Section: 31 [re] Status: CD1 Submitter: Eric Niebler Opened: 2005-07-01 Last modified: 2016-02-10

Priority: Not Prioritized

View other active issues in [re].

View all other issues in [re].

View all issues with CD1 status.

Discussion:

This defect is also being discussed on the Boost developers list. The full discussion can be found here: http://lists.boost.org/boost/2005/07/29546.php

-- Begin original message --

Also, I may have found another issue, closely related to the one under discussion. It regards case-insensitive matching of named character classes. The regex_traits<> provides two functions for working with named char classes: lookup_classname and isctype. To match a char class such as [[:alpha:]], you pass "alpha" to lookup_classname and get a bitmask. Later, you pass a char and the bitmask to isctype and get a bool yes/no answer.
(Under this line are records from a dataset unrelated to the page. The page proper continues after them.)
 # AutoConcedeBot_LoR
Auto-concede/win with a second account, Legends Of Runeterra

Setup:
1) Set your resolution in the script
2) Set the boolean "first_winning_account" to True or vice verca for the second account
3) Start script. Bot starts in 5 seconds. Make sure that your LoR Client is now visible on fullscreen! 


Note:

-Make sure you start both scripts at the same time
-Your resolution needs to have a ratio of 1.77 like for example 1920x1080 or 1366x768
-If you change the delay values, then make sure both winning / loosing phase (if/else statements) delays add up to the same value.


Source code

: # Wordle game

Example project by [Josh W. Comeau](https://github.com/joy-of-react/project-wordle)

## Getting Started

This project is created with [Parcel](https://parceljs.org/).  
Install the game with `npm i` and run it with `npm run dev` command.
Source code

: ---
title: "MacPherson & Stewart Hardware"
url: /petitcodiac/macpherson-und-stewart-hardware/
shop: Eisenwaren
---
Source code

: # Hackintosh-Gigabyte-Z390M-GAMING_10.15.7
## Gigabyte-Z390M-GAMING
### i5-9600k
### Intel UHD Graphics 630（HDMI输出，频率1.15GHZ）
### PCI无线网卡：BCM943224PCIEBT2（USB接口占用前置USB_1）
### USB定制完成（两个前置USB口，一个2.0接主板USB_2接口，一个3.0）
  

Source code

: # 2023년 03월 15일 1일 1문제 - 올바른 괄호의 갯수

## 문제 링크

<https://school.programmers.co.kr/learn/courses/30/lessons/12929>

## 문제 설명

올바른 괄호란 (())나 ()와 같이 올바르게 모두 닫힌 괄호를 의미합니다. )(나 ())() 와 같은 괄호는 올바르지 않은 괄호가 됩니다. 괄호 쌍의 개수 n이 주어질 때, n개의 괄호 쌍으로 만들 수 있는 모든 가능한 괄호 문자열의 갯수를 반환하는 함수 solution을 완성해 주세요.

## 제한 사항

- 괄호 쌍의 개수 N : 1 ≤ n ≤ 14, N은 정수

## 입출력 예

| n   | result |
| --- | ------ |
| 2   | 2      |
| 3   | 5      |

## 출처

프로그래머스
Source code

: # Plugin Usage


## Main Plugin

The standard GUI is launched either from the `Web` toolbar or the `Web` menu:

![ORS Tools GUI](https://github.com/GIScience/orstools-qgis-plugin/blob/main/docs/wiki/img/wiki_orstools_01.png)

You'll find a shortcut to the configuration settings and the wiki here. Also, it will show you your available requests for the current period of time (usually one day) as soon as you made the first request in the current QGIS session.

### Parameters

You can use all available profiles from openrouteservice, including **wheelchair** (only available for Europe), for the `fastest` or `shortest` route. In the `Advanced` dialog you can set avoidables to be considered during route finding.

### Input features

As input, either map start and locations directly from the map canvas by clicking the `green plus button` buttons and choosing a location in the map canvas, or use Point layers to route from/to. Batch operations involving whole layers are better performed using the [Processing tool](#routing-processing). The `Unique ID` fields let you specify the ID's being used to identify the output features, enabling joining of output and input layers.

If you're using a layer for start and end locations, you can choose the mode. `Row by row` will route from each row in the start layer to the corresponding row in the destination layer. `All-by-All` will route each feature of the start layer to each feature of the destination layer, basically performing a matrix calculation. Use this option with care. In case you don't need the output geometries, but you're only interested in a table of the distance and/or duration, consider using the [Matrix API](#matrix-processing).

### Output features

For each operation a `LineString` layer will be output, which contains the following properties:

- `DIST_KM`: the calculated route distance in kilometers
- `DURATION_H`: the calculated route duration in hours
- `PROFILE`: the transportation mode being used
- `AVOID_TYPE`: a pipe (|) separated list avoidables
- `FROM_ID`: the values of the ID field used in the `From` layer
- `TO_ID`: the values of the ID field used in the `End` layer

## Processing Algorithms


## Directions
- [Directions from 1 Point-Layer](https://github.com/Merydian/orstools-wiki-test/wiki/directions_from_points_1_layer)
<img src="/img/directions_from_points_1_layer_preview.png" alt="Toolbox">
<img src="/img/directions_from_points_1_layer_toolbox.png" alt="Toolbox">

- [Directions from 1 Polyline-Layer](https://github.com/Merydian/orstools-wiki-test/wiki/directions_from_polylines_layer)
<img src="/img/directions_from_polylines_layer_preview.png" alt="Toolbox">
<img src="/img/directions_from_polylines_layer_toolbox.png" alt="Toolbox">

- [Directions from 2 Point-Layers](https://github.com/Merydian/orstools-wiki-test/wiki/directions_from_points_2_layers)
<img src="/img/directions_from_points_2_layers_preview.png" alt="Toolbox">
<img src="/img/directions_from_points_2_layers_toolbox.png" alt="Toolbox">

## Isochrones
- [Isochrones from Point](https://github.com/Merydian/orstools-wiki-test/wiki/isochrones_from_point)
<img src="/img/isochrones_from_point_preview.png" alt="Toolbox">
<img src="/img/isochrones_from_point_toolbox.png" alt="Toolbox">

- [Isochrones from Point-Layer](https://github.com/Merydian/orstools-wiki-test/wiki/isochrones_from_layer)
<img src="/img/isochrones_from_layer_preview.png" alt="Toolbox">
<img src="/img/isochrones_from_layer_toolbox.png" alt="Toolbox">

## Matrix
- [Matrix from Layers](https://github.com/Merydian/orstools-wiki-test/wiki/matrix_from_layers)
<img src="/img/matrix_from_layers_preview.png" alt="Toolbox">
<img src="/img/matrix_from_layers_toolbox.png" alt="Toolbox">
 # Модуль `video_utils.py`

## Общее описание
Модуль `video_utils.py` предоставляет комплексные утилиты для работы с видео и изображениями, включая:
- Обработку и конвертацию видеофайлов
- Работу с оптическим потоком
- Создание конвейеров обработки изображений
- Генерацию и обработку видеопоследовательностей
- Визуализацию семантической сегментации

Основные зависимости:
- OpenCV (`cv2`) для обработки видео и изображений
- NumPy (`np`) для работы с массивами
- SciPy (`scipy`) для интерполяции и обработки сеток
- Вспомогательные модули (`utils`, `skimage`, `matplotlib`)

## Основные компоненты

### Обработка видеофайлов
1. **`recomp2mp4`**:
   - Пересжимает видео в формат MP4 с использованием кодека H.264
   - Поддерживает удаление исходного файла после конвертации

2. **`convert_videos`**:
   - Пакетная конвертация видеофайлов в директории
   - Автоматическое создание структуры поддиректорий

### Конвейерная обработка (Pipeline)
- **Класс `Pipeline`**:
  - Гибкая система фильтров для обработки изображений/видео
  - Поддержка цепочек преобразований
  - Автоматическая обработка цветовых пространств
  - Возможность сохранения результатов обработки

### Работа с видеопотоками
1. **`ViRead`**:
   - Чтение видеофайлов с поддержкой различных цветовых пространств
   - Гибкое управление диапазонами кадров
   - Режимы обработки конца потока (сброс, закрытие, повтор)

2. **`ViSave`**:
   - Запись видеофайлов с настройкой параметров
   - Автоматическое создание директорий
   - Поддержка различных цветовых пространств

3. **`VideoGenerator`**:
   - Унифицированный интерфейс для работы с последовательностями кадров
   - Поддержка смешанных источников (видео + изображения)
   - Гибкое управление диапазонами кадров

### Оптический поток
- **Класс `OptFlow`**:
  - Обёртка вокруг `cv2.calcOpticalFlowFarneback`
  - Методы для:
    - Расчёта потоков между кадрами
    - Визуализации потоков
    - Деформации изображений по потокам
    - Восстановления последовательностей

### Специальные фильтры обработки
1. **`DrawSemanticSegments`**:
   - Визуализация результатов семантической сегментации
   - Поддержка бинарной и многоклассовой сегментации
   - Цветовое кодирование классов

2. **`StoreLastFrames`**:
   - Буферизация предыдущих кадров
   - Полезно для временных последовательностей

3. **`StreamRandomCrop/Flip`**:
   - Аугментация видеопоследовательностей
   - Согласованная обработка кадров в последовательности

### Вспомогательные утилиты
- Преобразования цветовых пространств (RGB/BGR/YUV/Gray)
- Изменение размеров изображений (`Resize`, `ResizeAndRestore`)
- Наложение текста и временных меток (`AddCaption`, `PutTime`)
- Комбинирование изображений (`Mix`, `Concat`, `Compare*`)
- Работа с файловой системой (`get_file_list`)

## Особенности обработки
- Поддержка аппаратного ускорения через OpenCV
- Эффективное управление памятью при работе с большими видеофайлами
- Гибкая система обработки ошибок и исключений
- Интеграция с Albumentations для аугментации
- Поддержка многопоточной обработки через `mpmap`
But how does case-insensitivity work in this scenario? Suppose we're doing a case-insensitive match on [[:lower:]]. It should behave as if it were [[:lower:][:upper:]], right? But there doesn't seem to be enough smarts in the regex_traits interface to do this.

Imagine I write a traits class which recognizes [[:fubar:]], and the "fubar" char class happens to be case-sensitive. How is the regex engine to know that? And how should it do a case-insensitive match of a character against the [[:fubar:]] char class? John, can you confirm this is a legitimate problem?

I see two options:

1) Add a bool icase parameter to lookup_classname. Then, lookup_classname( "upper", true ) will know to return lower|upper instead of just upper.

2) Add a isctype_nocase function

I prefer (1) because the extra computation happens at the time the pattern is compiled rather than when it is executed.

-- End original message --

For what it's worth, John has also expressed his preference for option (1) above.

Proposed resolution:

Adopt the proposed resolution in N2409.

[ Kona (2007): The LWG adopted the proposed resolution of N2409 for this issue. The LWG voted to accelerate this issue to Ready status to be voted into the WP at Kona. ]